Tony D. sent me a review copy of this novel, his fiction debut, a couple months back. The Amazon description describes the book as “based on a true story”: it revolves around Sebastian, a schlub with gynecomastia who turns his life around by becoming a pick-up artist. It has all the ingredients for a good story: pointless sex, drug abuse and brutal introspection.

But none of the ingredients mesh.

It makes me feel like a jerk giving a poor review to a book I got for free, particularly from someone in this part of the Internet, but I have to call them like I see them. A Thousand Tiny Failures shows a lot of promise but ultimately falls short due to poor prose and weak storytelling. Since it’s Tony’s first novel, I’m grading it on a curve: if he takes these criticisms to heart, he may well be able to put together something truly great on his second try.
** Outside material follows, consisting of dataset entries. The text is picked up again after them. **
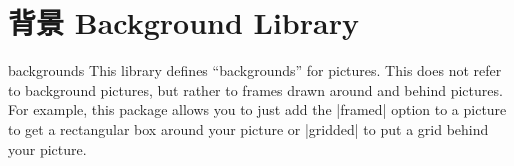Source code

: %
%
%


\section{背景 Background Library}
\label{section-tikz-backgrounds}

\begin{tikzlibrary}{backgrounds}
    This library defines ``backgrounds'' for pictures. This does not refer to
    background pictures, but rather to frames drawn around and behind pictures.
    For example, this package allows you to just add the |framed| option to a
    picture to get a rectangular box around your picture or |gridded| to put a
    grid behind your picture.
\end{tikzlibrary}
The primary problem with A Thousand Tiny Failures is the same one that afflicts the other writers of what I’m calling the “Vancouver school” of fiction, Robert Donlak and Jason Bryan. Donlak, Bryan and Tony all hail from Vancouver and their novels all have thematic similarities, revolving around partying, sex and dealing with existential ennui. And unfortunately, all of their novels have the same basic flaws:

There would be about one boyfriend every two or four years. That was the cycle. My mom would keep them around until they screwed up, acted possessive, or drank too much. I liked all of them. They taught me cool things like how to shoot guns, ride motorcycles, play guitar, chop wood, slay furry animals… that sort of stuff. She always liked the bad boys. They were long haul truck drivers, Harley Davidson enthusiasts, rodeo cowboys, street fighting champs, big game hunters, and Vietnam war vets. So it’s surprising I ended up so… nice. Remember this when talking to a kid: they watch, they learn, and then they forget. So your words and actions become their minds… their twisted little identities.

That’s the central problem with A Thousand Tiny Failures: too much monologuing. Instead of showing us the wretchedness of Sebastian’s life, Tony tells us in lengthy diatribes that sound like a botched collaboration between Holden Caulfield and Sam Kinison. The book comes off as incredibly didactic and preachy as Sebastian all but lectures us on the sanctity of the PUA lifestyle.

This is the inherent problem with didactic literature: nobody wants to be preached to. If you write a novel for the purpose of espousing a particular viewpoint or philosophy, it’s going to suck because you’ll end up gelding the story and characters to fit into your ideological box. For example, the reason why Atlas Shrugged is mocked is because it has no nuance to its characters: Rand’s heroes are flawless Übermenschen while her villains are impossibly corrupt fools.

A good story is more complex than “I’m awesome and all my enemies are big DOO-DOO HEADS!”

A Thousand Tiny Failures is also robbed of dramatic impact by its poor pacing. Tony constantly rushes you from point A to point B, denying his protagonist the ability to engender pathos in the reader. For example, the first chapter of the book repeatedly mentions Sebastian’s bitch tits and how they hurt his confidence and ability to talk to girls. You’d figure that per Chekhov’s Gun, this plot element would be revisited later on and play a role in the book’s later acts. But at the end of the first chapter, Tony tosses Sebastian’s man-boobs in the trash (literally) and doesn’t mention them ever again:

I bought a ticket to see a surgeon in Toronto, waited an agonizing month, flew there, and got my tits removed. That was it. The doctor anesthetized me and in twenty minutes had sliced out the swollen glands. He kept them in a mason jar and asked me if I wanted them.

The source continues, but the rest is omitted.